RGB-thermal semantic segmentation is one potential solution to achieve reliable semantic scene understanding in adverse weather and lighting conditions. However, the previous studies mostly focus on designing a multi-modal fusion module without consideration of the nature of multi-modality inputs. Therefore, the networks easily become over-reliant on a single modality, making it difficult to learn complementary and meaningful representations for each modality. This paper proposes 1) a complementary random masking strategy of RGB-T images and 2) self-distillation loss between clean and masked input modalities. The proposed masking strategy prevents over-reliance on a single modality.
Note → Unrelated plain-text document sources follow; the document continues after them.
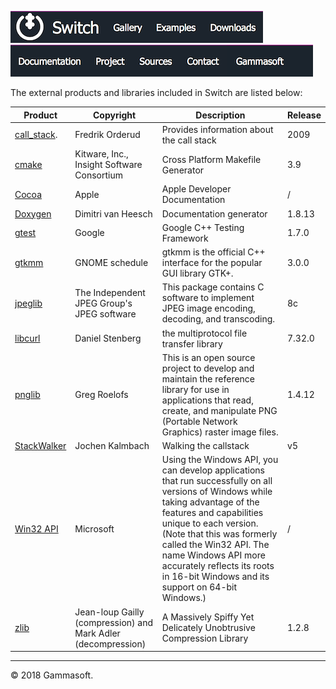 [![Switch](../docs/Pictures/Menu/Switch.png)](Home.md)[![Switch](../docs/Pictures/Menu/Gallery.png)](Gallery.md)[![Switch](../docs/Pictures/Menu/Examples.png)](Examples.md)[![Switch](../docs/Pictures/Menu/Downloads.png)](Downloads.md)[![Switch](../docs/Pictures/Menu/Documentation.png)](Documentation.md)[![Switch](../docs/Pictures/Menu/Project.png)](https://sourceforge.net/projects/switchpro)[![Switch](../docs/Pictures/Menu/Sources.png)](https://github.com/gammasoft71/switch)[![Switch](../docs/Pictures/Menu/Contact.png)](Contact.md)[![Switch](../docs/Pictures/Menu/Gammasoft.png)](https://gammasoft71.wixsite.com/gammasoft)

The external products and libraries included in Switch are listed below:

| Product                                                                                      | Copyright                                                     | Description                                                                                                                                                                                                                                                                                                                                           | Release |
|----------------------------------------------------------------------------------------------|---------------------------------------------------------------|-------------------------------------------------------------------------------------------------------------------------------------------------------------------------------------------------------------------------------------------------------------------------------------------------------------------------------------------------------|---------|
| [call_stack](http://stacktrace.sourceforge.net/).                                            | Fredrik Orderud                                               | Provides information about the call stack                                                                                                                                                                                                                                                                                                             | 2009    |
| [cmake](https://www.cmake.org)                                                               | Kitware, Inc., Insight Software Consortium                    | Cross Platform Makefile Generator                                                                                                                                                                                                                                                                                                                     | 3.9     |
| [Cocoa](https://developer.apple.com/documentation)                                           | Apple                                                         | Apple Developer Documentation                                                                                                                                                                                                                                                                                                                         | /       |
| [Doxygen](http://www.doxygen.org)                                                            | Dimitri van Heesch                                            | Documentation generator                                                                                                                                                                                                                                                                                                                               | 1.8.13  |
| [gtest](https://github.com/google/googletest)                                                | Google                                                        | Google C++ Testing Framework                                                                                                                                                                                                                                                                                                                          | 1.7.0   |
| [gtkmm](http://www.gtkmm.org)                                                                | GNOME schedule                                                | gtkmm is the official C++ interface for the popular GUI library GTK+.                                                                                                                                                                                                                                                                                 | 3.0.0   |
| [jpeglib](http://www.ijg.org/)                                                               | The Independent JPEG Group's JPEG software                    | This package contains C software to implement JPEG image encoding, decoding, and transcoding.                                                                                                                                                                                                                                                         | 8c      |
| [libcurl](https://curl.haxx.se/)                                                             | Daniel Stenberg                                               | the multiprotocol file transfer library                                                                                                                                                                                                                                                                                                               | 7.32.0  |
| [pnglib](https://libpng.sourceforge.io/)                                                     | Greg Roelofs                                                  | This is an open source project to develop and maintain the reference library for use in applications that read, create, and manipulate PNG (Portable Network Graphics) raster image files.                                                                                                                                                            | 1.4.12  |
| [StackWalker](https://www.codeproject.com/Articles/11132/Walking-the-callstack)              | Jochen Kalmbach                                               | Walking the callstack                                                                                                                                                                                                                                                                                                                                 | v5      |
| [Win32 API](https://msdn.microsoft.com/en-us/library/windows/desktop/ff818516(v=vs.85).aspx) | Microsoft                                                     | Using the Windows API, you can develop applications that run successfully on all versions of Windows while taking advantage of the features and capabilities unique to each version. (Note that this was formerly called the Win32 API. The name Windows API more accurately reflects its roots in 16-bit Windows and its support on 64-bit Windows.) | /       |
| [zlib](http://zlib.net/)                                                                     | Jean-loup Gailly (compression) and Mark Adler (decompression) | A Massively Spiffy Yet Delicately Unobtrusive Compression Library                                                                                                                                                                                                                                                                                     | 1.2.8   |

______________________________________________________________________________________________

© 2018 Gammasoft.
It also improves the accuracy and robustness of the neural network by forcing the network to segment and classify objects even when one modality is partially available. Also, the proposed self-distillation loss encourages the network to extract complementary and meaningful representations from a single modality or complementary masked modalities. Based on the proposed method, we achieve state-of-the-art performance over three RGB-T semantic segmentation benchmarks. Our source code is available at https://github.com/UkcheolShin/CRM_RGBTSeg.
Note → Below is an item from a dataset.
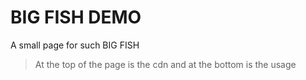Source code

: # BIG FISH DEMO

A small page for such BIG FISH

> At the top of the page is the cdn and at the bottom is the usage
Paper Structure (24 sections, 6 equations, 8 figures, 4 tables)

This paper contains 24 sections, 6 equations, 8 figures, 4 tables.

Figures (8)

  • Figure 1: Complementary random masking for RGB-thermal semantic segmentation. Our proposed method aims to learn meaningful and complementary representations from RGB and thermal images by using complementary masking of RGB-T inputs and ensuring consistency between augmented and original inputs. The proposed method leads to robust and reliable segmentation results in day-light, low-light, and modality-dropped scenarios.
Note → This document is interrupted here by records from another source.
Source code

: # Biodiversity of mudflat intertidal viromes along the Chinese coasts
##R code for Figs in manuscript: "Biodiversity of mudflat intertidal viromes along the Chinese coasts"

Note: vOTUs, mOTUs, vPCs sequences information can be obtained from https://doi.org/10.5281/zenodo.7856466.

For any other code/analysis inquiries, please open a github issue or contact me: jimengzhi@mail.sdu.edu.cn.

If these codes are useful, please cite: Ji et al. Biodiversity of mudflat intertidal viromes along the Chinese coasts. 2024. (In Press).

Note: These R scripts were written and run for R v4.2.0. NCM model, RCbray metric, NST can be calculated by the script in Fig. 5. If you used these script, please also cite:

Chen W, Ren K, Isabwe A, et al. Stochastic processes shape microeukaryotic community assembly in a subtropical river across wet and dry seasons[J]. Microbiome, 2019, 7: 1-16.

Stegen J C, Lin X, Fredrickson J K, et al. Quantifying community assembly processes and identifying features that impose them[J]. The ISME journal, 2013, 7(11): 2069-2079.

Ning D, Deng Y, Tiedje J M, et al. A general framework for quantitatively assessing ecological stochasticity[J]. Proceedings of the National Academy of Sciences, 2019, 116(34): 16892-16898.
  • Figure 2: Input modality dependency comparison of RGB-T semantic segmentation networks. Common multi-modal fusion approaches often result in a sub-optimal solution, where the neural network becomes over-reliant on a single modality, as shown in (e) and (f). On the other hand, our proposed method prevents the over-reliance issue (i.e., (h) and (i)).
  • Figure 3: Overall pipeline of complementary masking and self-distillation for RGB-thermal semantic segmentation. Our proposed training framework consists of complementary random masking and self-distillation loss. We randomly mask the patchified RGB-thermal pair in a complementary manner that guarantees at least one modality is valid. After that, the network estimates each prediction results from clean and masked RGB-thermal pairs. We enforce the network to predict the same class prediction results from the clean and masked RGB-thermal pairs. The proposed method resolves the over-reliant problem of RGB-T semantic segmentation networks and encourages the network to extract complementary and meaningful representations for robust and accurate semantic segmentation performance from RGB-T images.
  • Figure 4: Qualitative comparison for semantic segmentation of RGB-T images on MFNet ha2017mfnet, PST900 shivakumar2019pst900, and KP hwang2015multispectral datasets. The first two rows are qualitative comparisons of MFNet dataset, the next two rows are PST 900 dataset results, and the remaining rows are KP dataset results. The proposed method shows reliable and accurate segmentation results across all datasets, including day-light, low-light, noisy images, and harsh cave conditions. Further results can be found in the supplementary video.
  • Figure 5: Illustration of various complementary masking strategies. Square masking randomly masks a square area with half the height and width of the image in a random position. Patch masking randomly masks half an image (i.e., 0.5 ratios) with patches of different sizes (e.g., 8, 16, 32, 64).